In Vivo Imaging
Figure 1. IRDye 800CW EGF Optical Probe was used to detect an A431 tumor (800 nm channel, pseudo-color). IRDye 680 BoneTag™ was used to visualize skeletal structures (700 nm channel, grayscale), aiding in anatomical localization of the tumor. Image captured with the Pearl® Imager
Optical imaging is a fast, sensitive, and cost effective way to image and track molecules in small animals. There are two main types of optical imaging:
- Bioluminescent imaging requires genetic alteration of cells with a reporter gene (e.g. luciferase). After injection of a substrate such as luciferin, substrate oxidation occurs and emitted photons can be detected by a camera.
- Fluorescent imaging is able to use native, unaltered cells for the visualization of molecular events in the animal. A fluorescently labeled targeting agent (peptide, protein, cell, etc.) is injected into the animal, where it will either be cleared from the animal's circulation over time or retained by binding to a specific target. Upon excitation with a light source, the fluorescent dye will emit photons that are collected by a sensitive detector.
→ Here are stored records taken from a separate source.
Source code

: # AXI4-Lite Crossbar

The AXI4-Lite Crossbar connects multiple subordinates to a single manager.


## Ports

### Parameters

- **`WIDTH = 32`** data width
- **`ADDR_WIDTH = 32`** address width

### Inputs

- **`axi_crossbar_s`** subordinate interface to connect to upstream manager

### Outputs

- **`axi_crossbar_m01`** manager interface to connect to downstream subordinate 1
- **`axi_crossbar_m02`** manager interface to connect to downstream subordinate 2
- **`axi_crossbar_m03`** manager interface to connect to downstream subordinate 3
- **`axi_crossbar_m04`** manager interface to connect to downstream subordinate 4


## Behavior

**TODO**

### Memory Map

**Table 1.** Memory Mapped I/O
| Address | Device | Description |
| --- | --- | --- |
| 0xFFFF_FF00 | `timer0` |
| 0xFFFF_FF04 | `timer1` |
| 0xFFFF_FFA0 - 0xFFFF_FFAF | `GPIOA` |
Fluorescent optical probes (also called targeting agents) are diverse, and may include peptides, proteins, antibodies, or small molecules that are covalently labeled with fluorescent dyes.
Figure 2. IRDye 800CW EGF Optical Probe was used to detect an orthotopic prostate tumor in the 800 nm channel, represented in pseudo-color. Image captured with the Odyssey® Imager.
The best choice of optical probe depends on your research goals. You may wish to:
- Target a cell surface protein, such as a receptor or transporter
- Illuminate a structural feature, such as bone
- Visualize blood flow and pooling in the vasculature, for biodistribution or angiogenesis studies
- Track the biodistribution of labeled probes, cells, viruses, etc.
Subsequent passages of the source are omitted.